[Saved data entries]
----------------

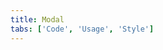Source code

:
 ```yaml
---
title: Modal
tabs: ['Code', 'Usage', 'Style']
---
```



<component
    name="Passive Modal"
    component="modal"
    variation="modal--nofooter"
    experimental="true"
    hasReactVersion="true"
    hasVueVersion="modal--default"
    >
</component>

<component
    name="Transactional Modal"
    component="modal"
    variation="modal"
    experimental="true"
    hasReactVersion="true"
    hasVueVersion="modal--buttons"
    >
</component>

<component
    name="Danger Modal"
    component="modal"
    variation="modal--danger"
    experimental="true"
    hasReactVersion="true"
    hasVueVersion="modal--danger"
    >
</component>

<component
    name="Input Modal"
    component="modal"
    variation="modal--input"
    experimental="true"
    hasReactVersion="true"
    hasVueVersion="modal--with-input"
    >
</component>
<component-docs component="modal"></component-docs>
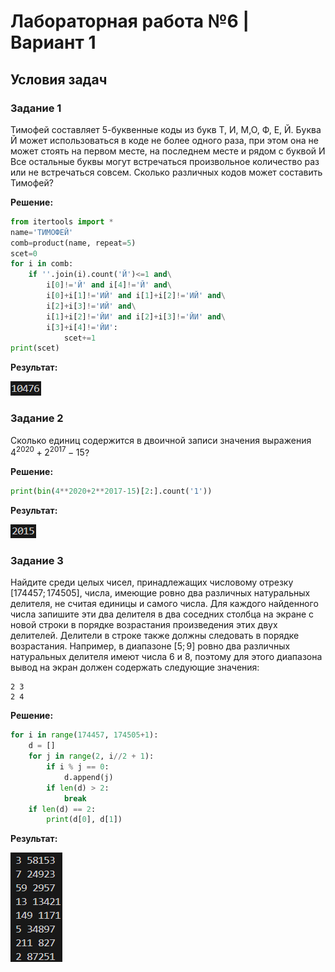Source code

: # Лабораторная работа №6 | Вариант 1
## Условия задач
### Задание 1
 Тимофей составляет 5-буквенные коды из букв Т, И, М,О, Ф, Е, Й. Буква Й может использоваться в коде не более одного раза, при этом она не может стоять на первом месте, на последнем месте и рядом с буквой И Все остальные буквы могут встречаться произвольное количество раз или не встречаться совсем. Сколько различных кодов может составить Тимофей?

**Решение:**
``` python
from itertools import *
name='ТИМОФЕЙ'
comb=product(name, repeat=5)
scet=0
for i in comb:
    if ''.join(i).count('Й')<=1 and\
        i[0]!='Й' and i[4]!='Й' and\
        i[0]+i[1]!='ИЙ' and i[1]+i[2]!='ИЙ' and\
        i[2]+i[3]!='ИЙ' and\
        i[1]+i[2]!='ЙИ' and i[2]+i[3]!='ЙИ' and\
        i[3]+i[4]!='ЙИ':
            scet+=1
print(scet)
```
**Результат:**

![01](images/01.png)
### Задание 2
Сколько единиц содержится в двоичной записи значения выражения $4^{2020}+2^{2017}-15$?

**Решение:**
```python
print(bin(4**2020+2**2017-15)[2:].count('1'))
```
**Результат:**

![02](images/02.png)
### Задание 3
Найдите среди целых чисел, принадлежащих числовому отрезку 
$[174457; 174505]$, числа, имеющие ровно два различных натуральных делителя, не считая единицы и самого числа. Для каждого найденного числа запишите эти два делителя в два соседних столбца на экране с новой строки в порядке возрастания произведения этих двух делителей. Делители в строке также должны следовать в порядке возрастания. Например, в диапазоне $[5; 9]$ ровно два различных натуральных делителя имеют числа 6 и 8, поэтому для этого диапазона вывод на экран должен содержать следующие значения:
``` 
2 3
2 4 
```
**Решение:**
```python
for i in range(174457, 174505+1):
    d = []
    for j in range(2, i//2 + 1):
        if i % j == 0:
            d.append(j)
        if len(d) > 2:
            break
    if len(d) == 2:
        print(d[0], d[1])
```
**Результат:**

![03](images/03.png)
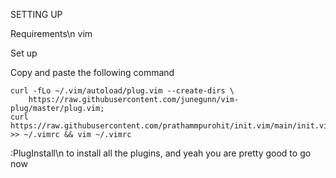SETTING UP

Requirements\n
vim

Set up

Copy and paste the following command 

```
curl -fLo ~/.vim/autoload/plug.vim --create-dirs \
    https://raw.githubusercontent.com/junegunn/vim-plug/master/plug.vim;
curl https://raw.githubusercontent.com/prathammpurohit/init.vim/main/init.vim >> ~/.vimrc && vim ~/.vimrc
```

:PlugInstall\n
to install all the plugins, and yeah you are pretty good to go now
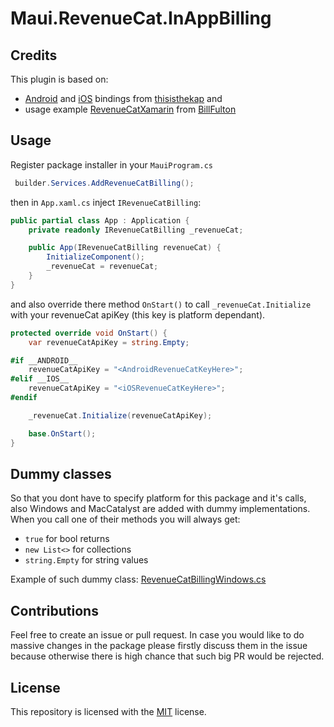 # Maui.RevenueCat.InAppBilling
## Credits
This plugin is based on:
- [Android](https://github.com/thisisthekap/Xamarin.RevenueCat.Android) and [iOS](https://github.com/thisisthekap/Xamarin.RevenueCat.iOS) bindings from [thisisthekap](https://github.com/thisisthekap) and
- usage example [RevenueCatXamarin](https://github.com/BillFulton/RevenueCatXamarin) from [BillFulton](https://github.com/BillFulton)

## Usage

Register package installer in your `MauiProgram.cs`
```csharp
 builder.Services.AddRevenueCatBilling();
```

then in `App.xaml.cs` inject `IRevenueCatBilling`:
```csharp
public partial class App : Application {
    private readonly IRevenueCatBilling _revenueCat;

    public App(IRevenueCatBilling revenueCat) {
        InitializeComponent();
        _revenueCat = revenueCat;
    }
}
```
and also override there method `OnStart()` to call `_revenueCat.Initialize` with your revenueCat apiKey (this key is platform dependant).

```csharp
protected override void OnStart() {
    var revenueCatApiKey = string.Empty;

#if __ANDROID__
    revenueCatApiKey = "<AndroidRevenueCatKeyHere>";
#elif __IOS__
	revenueCatApiKey = "<iOSRevenueCatKeyHere>";
#endif

    _revenueCat.Initialize(revenueCatApiKey);

    base.OnStart();
}
```

## Dummy classes

So that you dont have to specify platform for this package and it's calls, also Windows and MacCatalyst are added with dummy implementations. When you call one of their methods you will always get:
- `true` for bool returns
- `new List<>` for collections
- `string.Empty` for string values

Example of such dummy class: [RevenueCatBillingWindows.cs](Maui.RevenueCat.InAppBilling/Platforms/Windows/RevenueCatBillingWindows.cs)

## Contributions
Feel free to create an issue or pull request. In case you would like to do massive changes in the package please firstly discuss them in the issue because otherwise there is high chance that such big PR would be rejected.

## License
This repository is licensed with the [MIT](LICENSE.txt) license.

----------------

▶ _Assignment_
Look through the entries above; copy every line holding the string "Windows".

▶ _Answer space_
So that you dont have to specify platform for this package and it's calls, also Windows and MacCatalyst are added with dummy implementations. When you call one of their methods you will always get:
Example of such dummy class: [RevenueCatBillingWindows.cs](Maui.RevenueCat.InAppBilling/Platforms/Windows/RevenueCatBillingWindows.cs)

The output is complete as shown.